I'm about to, probably i'll be boosting around the 16 psi
I've heard of people who had encountered fuel cut, i don't wan't to suffer that, 
Can cost you your engine

FCD actually i got it from a a guy very cheap, who's going on an stand alone system


----------



## Joel (Jun 11, 2003)

The problem is defeating fuel cut and then leaning out due to too much boost can also cost you your engine.
Im just concerned that adding an FCD isnt the best option for you. CA's are not known for hitting fuel cut at medium or even high boost levels (unlike say WRX's and R33's)

I cant help you with the wiring digram sorry, but my advice to you is when you put it on and turn up the boost, just keep an eye on the air fuel ratio using a wideband sensor. If you lean out too much at high RPM she will pop!
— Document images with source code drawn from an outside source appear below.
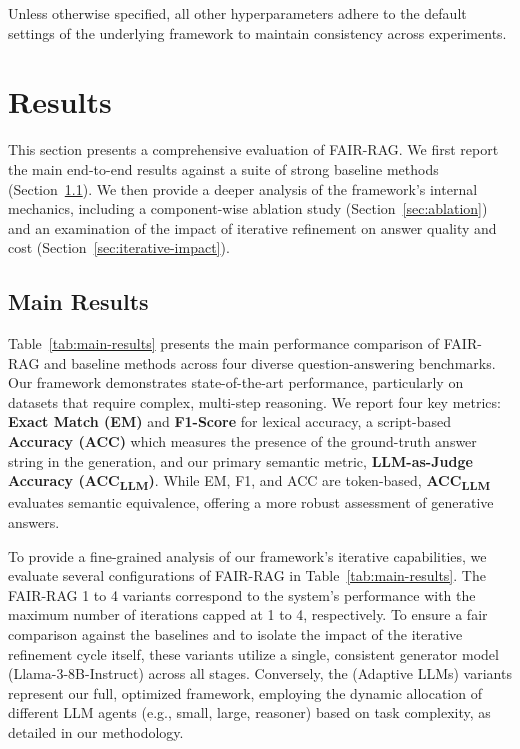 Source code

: \documentclass[11pt]{article}
\begin{document}
Unless otherwise specified, all other hyperparameters adhere to the default settings of the underlying framework to maintain consistency across experiments.

\section{Results}

This section presents a comprehensive evaluation of FAIR-RAG. We first report the main end-to-end results against a suite of strong baseline methods (Section~\ref{sec:main-results}). We then provide a deeper analysis of the framework's internal mechanics, including a component-wise ablation study (Section~\ref{sec:ablation}) and an examination of the impact of iterative refinement on answer quality and cost (Section~\ref{sec:iterative-impact}).

\subsection{Main Results}
\label{sec:main-results}

Table~\ref{tab:main-results} presents the main performance comparison of FAIR-RAG and baseline methods across four diverse question-answering benchmarks. Our framework demonstrates state-of-the-art performance, particularly on datasets that require complex, multi-step reasoning. We report four key metrics: \textbf{Exact Match (EM)} and \textbf{F1-Score} for lexical accuracy, a script-based \textbf{Accuracy (ACC)} which measures the presence of the ground-truth answer string in the generation, and our primary semantic metric, \textbf{LLM-as-Judge Accuracy (ACC\textsubscript{LLM})}. While EM, F1, and ACC are token-based, \textbf{ACC\textsubscript{LLM}} evaluates semantic equivalence, offering a more robust assessment of generative answers.

To provide a fine-grained analysis of our framework's iterative capabilities, we evaluate several configurations of FAIR-RAG in Table~\ref{tab:main-results}. The FAIR-RAG 1 to 4 variants correspond to the system's performance with the maximum number of iterations capped at 1 to 4, respectively. To ensure a fair comparison against the baselines and to isolate the impact of the iterative refinement cycle itself, these variants utilize a single, consistent generator model (Llama-3-8B-Instruct) across all stages. Conversely, the (Adaptive LLMs) variants represent our full, optimized framework, employing the dynamic allocation of different LLM agents (e.g., small, large, reasoner) based on task complexity, as detailed in our methodology.
\end{document}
You also may want to look into installing a malpassi fuel reg (rising rate) to squeeze a bit more fuel pressure out of the injectors and a good, high flow fuel pump. These can help against leaning out top end.

What turbo you using?


----------



## [email protected] (Jun 13, 2004)

Thanks for your tips
I will keep them in mind
i will keep both eyeson the A/f 
Currently i'm ussing the stock one T25, but for my plans i'm going to put ta T3/T4. also i''l be removing the stock IC for a front mounted


----------



## azRPS13 (Jun 7, 2003)

Isn't it bad to boost the T25 @ 16psi? Esspecially with a SMIC?


----------



## Joel (Jun 11, 2003)

ummm yeah... dont boost a CA T25 past 12psi on the stock sidemount or 14 with a front mount. After 14 its just blowing hot air.
Unless you get a S15 T28 or larger on there dont bother with the FCD. Youll never hit fuel cut with the stock turbo.


----------



## [email protected] (Jun 13, 2004)

That's why i got the FCD , cuase i'm going fot the T3/T4, and frontmount.
To be sure not to hit the Fuelcut


----------